Our Lady in waiting
July Fourth is coming.
The Statue of Liberty. 1865, French lawyer Édouard René Lefebvre de Laboulaye’s idea. It was to commemorate the bond twixt France and America. The deal? France pays for it. We spring for the pedestal.
Nine years for Bartholdi to sculpt it. Minus the pedestal it’s tall as a 15-story building. The factory was Gustave Eiffel’s who also threw together his own little Eiffel Tower thing.
March 1885 Miss Liberty’s allness got stuffed into 214 wooden crates to schlep here. Things stalled. Like chintzy USA today — current piggy bank of Janet Yellen, our Brooklyn-born perennial money lady, now Secretary of the Treasury of the United States of America — our all-time greatest country on Earth lacked funds.
Baltimore and San Francisco itched to grab it if NYC stayed chintzy. Enter Joseph Pulitzer who’d just bought the New York World and needed a shtick to build his newspaper’s circulation.
He hammered financial tycoons with: “One millionaire merchant’s pen could settle the matter.” Probably waiting for Amazon, no rich types cared. So Pulitzer wrote his readers something like: “Shove the millionaires, let’s hear from the people.”
Back then, aflame with patriotism, they responded — sending pennies and dollars. Pulitzer printed every donor’s name. By August 1885, 120,000 subscribers had donated over $100,000 — enough to complete the pedestal. Even Hunter Biden wouldn’t have needed more. Joe, maybe.

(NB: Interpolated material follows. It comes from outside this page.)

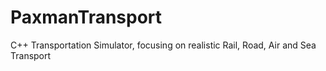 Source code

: # PaxmanTransport
C++ Transportation Simulator, focusing on realistic Rail, Road, Air and Sea Transport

Making ‘progress’ in the courts
Great then, ungreat now. Patriotism’s dead as the $2 bill. It’s trash religions, politicians, schools, businesses, landlords, rulings — even the black robed Supremes.
NY has over 300 treatment courts for mental health, community, family treatment, domestic violence, veterans, sex crimes, human trafficking, etc. — yet some say that Dem State Deputy Majority lummox Gianaris — cranky for ruling against his redistricting maps — will never give a judge who ever ran as a Conservative approval for anything.
E pluribus unum. One for all and all for one — providing you’re a progressive.
Screeners
Beginning 1948 journalist Ed Sullivan MC’d Sunday’s CBS-TV weekly variety show 23 years. Showcased Beatles, Elvis, Stevie Wonder, Nat King Cole, Jackson 5, Supremes, James Brown. “Sunday Best” premieres Sunday at Tribeca Fest. Berry Gordy son Kerry co-produces . . . Cybill Shepherd who played Martha Stewart in a 2003 TV movie says: “I met Martha years ago but not since playing her. Be great to appear together on some talk show.”
Heard & scene
What they’re saying:
John Travolta: “Publishing your life story is unimportant. Important is to document your life somehow as one would do in a diary.” (2006 Hyperion bought his autobio.)
Chris Meloni: “I was no angel growing up. Did a few bad things. Stole stuff, a little vandalism. I was the kid whose parents always had to come in for a meeting with the teachers.”
Matt Damon: “Only time I can really enjoy privacy is when working on a movie set.”
And what I’m saying is:
Visit restaurant Cucina 8 ¹/₂. It’s at 9 W. 57th. Service, A-1. Menu — from sushi to Italian to Gavi di Gavi black label wine — excellent. And it’s only in New York, kids, only in New York.